Спускаюсь по лестнице — темно — как подвал. Земляные переходы — много людей — скелеты и еще почти люди. Найду тебя — ты прижался в углу, стоишь, далеко от гроба. Знаю, что ты; в темноте не вижу — какой ты стал. Но знаю — маленький мальчик. Прижимаю палец к губам. На тебя нельзя смотреть, я знаю. Сначала кости. На спину. Ты обхватил меня ручками за шею, жестко и больно твои косточки царапают. Свет будто начинает просачиваться. Теплые детские ручки, дыхание — царапины на шее не болят. На спине ребенка легко нести. Быстро иду. Ветер холодный и темный. Одна болезнь начинает бежать за нами. Ты, когда живой был, рассказывал, как ты одну болезнь понял; она изнемогла, оттого что ты стал знать и любить ее; и ты тогда задушил ее, и у тебя от этого была радость чресл. Но я не могу найти, как выйти. Такое отчаяние. Но вот, нашла. Сначала с маленьким очень хорошо идти. Но он вырастать начинает, быстрее и быстрее. Я знаю, что нельзя останавливаться. Но тяжелее и тяжелее. Не могу нести взрослого. Большого я не могу нести. Тяжело. И он не хочет, чтобы я несла его. Не может мне помочь. Но разве он не любит меня? Он встал за моей спиной и руки положил на мои плечи, но уже чуть касаются его ладони. Какое отчаяние мое. Как я скажу ему, что я ведь ничего не хочу от него, только унести его отсюда… А он сам хочет идти, без меня. Но он же не знает дорогу! Я знаю, что надо нести его. Но очень тяжело. Я останавливаюсь и невольно говорю: «Как мне тяжело с тобой!» Сразу все исчезает. Ведь несчастье, оно в том, что приходится возвращаться в ту жизнь, где ничего нельзя переменить…

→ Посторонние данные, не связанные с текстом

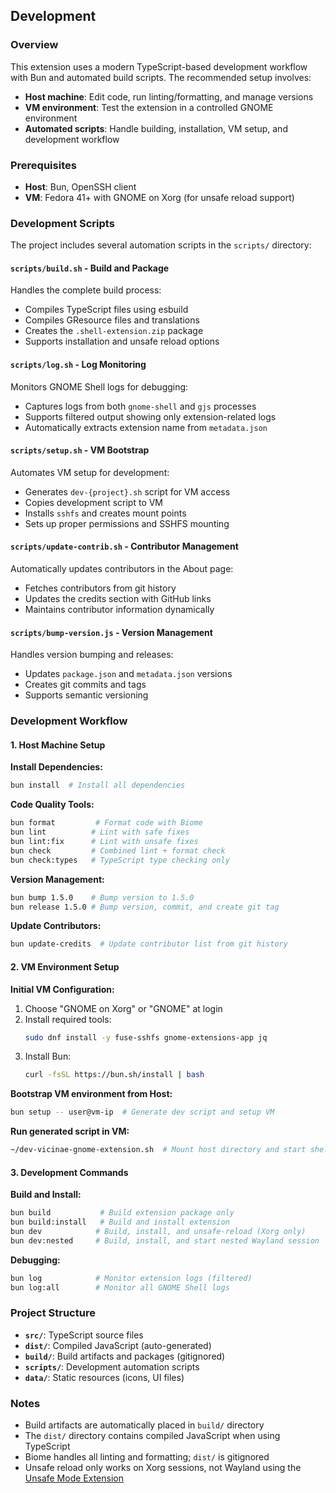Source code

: ## Development

### Overview

This extension uses a modern TypeScript-based development workflow with Bun and automated build scripts. The recommended setup involves:

- **Host machine**: Edit code, run linting/formatting, and manage versions
- **VM environment**: Test the extension in a controlled GNOME environment
- **Automated scripts**: Handle building, installation, VM setup, and development workflow

### Prerequisites

- **Host**: Bun, OpenSSH client
- **VM**: Fedora 41+ with GNOME on Xorg (for unsafe reload support)

### Development Scripts

The project includes several automation scripts in the `scripts/` directory:

#### `scripts/build.sh` - Build and Package
Handles the complete build process:
- Compiles TypeScript files using esbuild
- Compiles GResource files and translations
- Creates the `.shell-extension.zip` package
- Supports installation and unsafe reload options

#### `scripts/log.sh` - Log Monitoring
Monitors GNOME Shell logs for debugging:
- Captures logs from both `gnome-shell` and `gjs` processes
- Supports filtered output showing only extension-related logs
- Automatically extracts extension name from `metadata.json`

#### `scripts/setup.sh` - VM Bootstrap
Automates VM setup for development:
- Generates `dev-{project}.sh` script for VM access
- Copies development script to VM
- Installs `sshfs` and creates mount points
- Sets up proper permissions and SSHFS mounting

#### `scripts/update-contrib.sh` - Contributor Management
Automatically updates contributors in the About page:
- Fetches contributors from git history
- Updates the credits section with GitHub links
- Maintains contributor information dynamically

#### `scripts/bump-version.js` - Version Management
Handles version bumping and releases:
- Updates `package.json` and `metadata.json` versions
- Creates git commits and tags
- Supports semantic versioning

### Development Workflow

#### 1. Host Machine Setup

**Install Dependencies:**
```bash
bun install  # Install all dependencies
```

**Code Quality Tools:**
```bash
bun format         # Format code with Biome
bun lint          # Lint with safe fixes
bun lint:fix      # Lint with unsafe fixes
bun check         # Combined lint + format check
bun check:types   # TypeScript type checking only
```

**Version Management:**
```bash
bun bump 1.5.0    # Bump version to 1.5.0
bun release 1.5.0 # Bump version, commit, and create git tag
```

**Update Contributors:**
```bash
bun update-credits  # Update contributor list from git history
```

#### 2. VM Environment Setup

**Initial VM Configuration:**
1. Choose "GNOME on Xorg" or "GNOME" at login
2. Install required tools:
   ```bash
   sudo dnf install -y fuse-sshfs gnome-extensions-app jq
   ```
3. Install Bun:
   ```bash
   curl -fsSL https://bun.sh/install | bash
   ```

**Bootstrap VM environment from Host:**
```bash
bun setup -- user@vm-ip  # Generate dev script and setup VM
```

**Run generated script in VM:**
```bash
~/dev-vicinae-gnome-extension.sh  # Mount host directory and start shell
```

#### 3. Development Commands

**Build and Install:**
```bash
bun build           # Build extension package only
bun build:install   # Build and install extension
bun dev            # Build, install, and unsafe-reload (Xorg only)
bun dev:nested     # Build, install, and start nested Wayland session
```

**Debugging:**
```bash
bun log            # Monitor extension logs (filtered)
bun log:all        # Monitor all GNOME Shell logs
```

### Project Structure

- **`src/`**: TypeScript source files
- **`dist/`**: Compiled JavaScript (auto-generated)
- **`build/`**: Build artifacts and packages (gitignored)
- **`scripts/`**: Development automation scripts
- **`data/`**: Static resources (icons, UI files)

### Notes

- Build artifacts are automatically placed in `build/` directory
- The `dist/` directory contains compiled JavaScript when using TypeScript
- Biome handles all linting and formatting; `dist/` is gitignored
- Unsafe reload only works on Xorg sessions, not Wayland using the [Unsafe Mode Extension](https://github.com/linushdot/unsafe-mode-menu)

Прости меня. За все твои мучения. За то, что тебе плохо было в жизни. Я люблю тебя, и потому я виновата во всем. Прости меня…

Вот если бы так было — человек уходит в землю, чтобы вырасти опять. Вот лето наступило, и на могиле маленький сидит кудрявый мальчик. Вырос из земли и тянет ручки.

— Пойдем домой, — он говорит.

И я несу его на руках…[9]

* * *

Так говорила семь дней. Потому что семь дней положено оплакивать умершего. Семь дней на полу и в разорванной одежде…

* * *

Теперь о том, что было с жителями города.

Когда Андреас всю ночь ходил среди людей Риндфлайша, от человека к человеку; многие в городе поднялись на стены и вглядывались вдаль. Не было понятно, что происходит с людьми Риндфлайша. И многими в городе овладело недоверие. Многие разочаровались. Одни ушли спать, другие остались охранять город.

Всю ночь Андреас ходил среди людей Риндфлайша. Говорил с каждым внимательно. Каждому отдавал свою душу.

И войско Риндфлайша рассеялось, люди его ушли.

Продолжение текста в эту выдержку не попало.